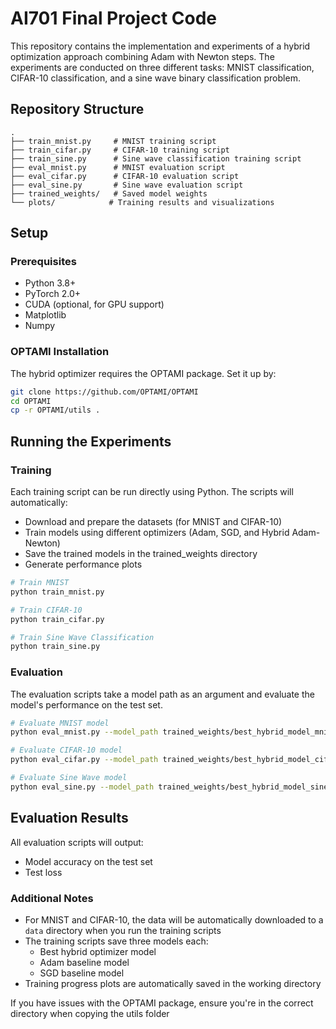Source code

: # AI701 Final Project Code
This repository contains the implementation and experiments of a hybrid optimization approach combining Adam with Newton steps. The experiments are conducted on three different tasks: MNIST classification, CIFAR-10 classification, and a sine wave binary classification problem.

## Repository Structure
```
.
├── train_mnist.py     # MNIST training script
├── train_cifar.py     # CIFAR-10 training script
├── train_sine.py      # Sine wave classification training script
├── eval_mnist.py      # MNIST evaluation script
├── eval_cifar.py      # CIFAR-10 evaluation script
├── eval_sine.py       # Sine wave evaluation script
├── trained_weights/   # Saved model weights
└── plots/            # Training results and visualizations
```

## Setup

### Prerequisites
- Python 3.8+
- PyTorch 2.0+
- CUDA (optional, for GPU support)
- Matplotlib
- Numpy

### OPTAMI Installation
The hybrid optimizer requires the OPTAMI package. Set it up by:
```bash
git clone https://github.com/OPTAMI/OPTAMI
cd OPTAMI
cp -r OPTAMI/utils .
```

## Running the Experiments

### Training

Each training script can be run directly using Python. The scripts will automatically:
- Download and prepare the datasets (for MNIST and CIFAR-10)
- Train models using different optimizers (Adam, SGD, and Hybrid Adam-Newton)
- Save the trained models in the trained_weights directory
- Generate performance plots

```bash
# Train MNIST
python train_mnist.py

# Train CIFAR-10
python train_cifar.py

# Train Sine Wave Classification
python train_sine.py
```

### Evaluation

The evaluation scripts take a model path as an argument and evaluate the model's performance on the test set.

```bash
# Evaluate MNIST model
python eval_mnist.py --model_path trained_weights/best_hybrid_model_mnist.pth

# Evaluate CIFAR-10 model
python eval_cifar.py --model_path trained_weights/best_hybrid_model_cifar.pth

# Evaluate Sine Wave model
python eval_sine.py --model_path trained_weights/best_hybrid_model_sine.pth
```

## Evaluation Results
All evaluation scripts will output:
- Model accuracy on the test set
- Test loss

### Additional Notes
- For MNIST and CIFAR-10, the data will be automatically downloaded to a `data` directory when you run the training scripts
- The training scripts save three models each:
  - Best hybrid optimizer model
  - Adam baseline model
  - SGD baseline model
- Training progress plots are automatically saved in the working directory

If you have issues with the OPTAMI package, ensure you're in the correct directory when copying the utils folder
******************************
- How to complete this task -
A faithful copy of every record is needed here. Leave the images out of it.

- Response box -
Source code

: # AI701 Final Project Code
This repository contains the implementation and experiments of a hybrid optimization approach combining Adam with Newton steps. The experiments are conducted on three different tasks: MNIST classification, CIFAR-10 classification, and a sine wave binary classification problem.

## Repository Structure
```
.
├── train_mnist.py     # MNIST training script
├── train_cifar.py     # CIFAR-10 training script
├── train_sine.py      # Sine wave classification training script
├── eval_mnist.py      # MNIST evaluation script
├── eval_cifar.py      # CIFAR-10 evaluation script
├── eval_sine.py       # Sine wave evaluation script
├── trained_weights/   # Saved model weights
└── plots/            # Training results and visualizations
```

## Setup

### Prerequisites
- Python 3.8+
- PyTorch 2.0+
- CUDA (optional, for GPU support)
- Matplotlib
- Numpy

### OPTAMI Installation
The hybrid optimizer requires the OPTAMI package. Set it up by:
```bash
git clone https://github.com/OPTAMI/OPTAMI
cd OPTAMI
cp -r OPTAMI/utils .
```

## Running the Experiments

### Training

Each training script can be run directly using Python. The scripts will automatically:
- Download and prepare the datasets (for MNIST and CIFAR-10)
- Train models using different optimizers (Adam, SGD, and Hybrid Adam-Newton)
- Save the trained models in the trained_weights directory
- Generate performance plots

```bash
# Train MNIST
python train_mnist.py

# Train CIFAR-10
python train_cifar.py

# Train Sine Wave Classification
python train_sine.py
```

### Evaluation

The evaluation scripts take a model path as an argument and evaluate the model's performance on the test set.

```bash
# Evaluate MNIST model
python eval_mnist.py --model_path trained_weights/best_hybrid_model_mnist.pth

# Evaluate CIFAR-10 model
python eval_cifar.py --model_path trained_weights/best_hybrid_model_cifar.pth

# Evaluate Sine Wave model
python eval_sine.py --model_path trained_weights/best_hybrid_model_sine.pth
```

## Evaluation Results
All evaluation scripts will output:
- Model accuracy on the test set
- Test loss

### Additional Notes
- For MNIST and CIFAR-10, the data will be automatically downloaded to a `data` directory when you run the training scripts
- The training scripts save three models each:
  - Best hybrid optimizer model
  - Adam baseline model
  - SGD baseline model
- Training progress plots are automatically saved in the working directory

If you have issues with the OPTAMI package, ensure you're in the correct directory when copying the utils folder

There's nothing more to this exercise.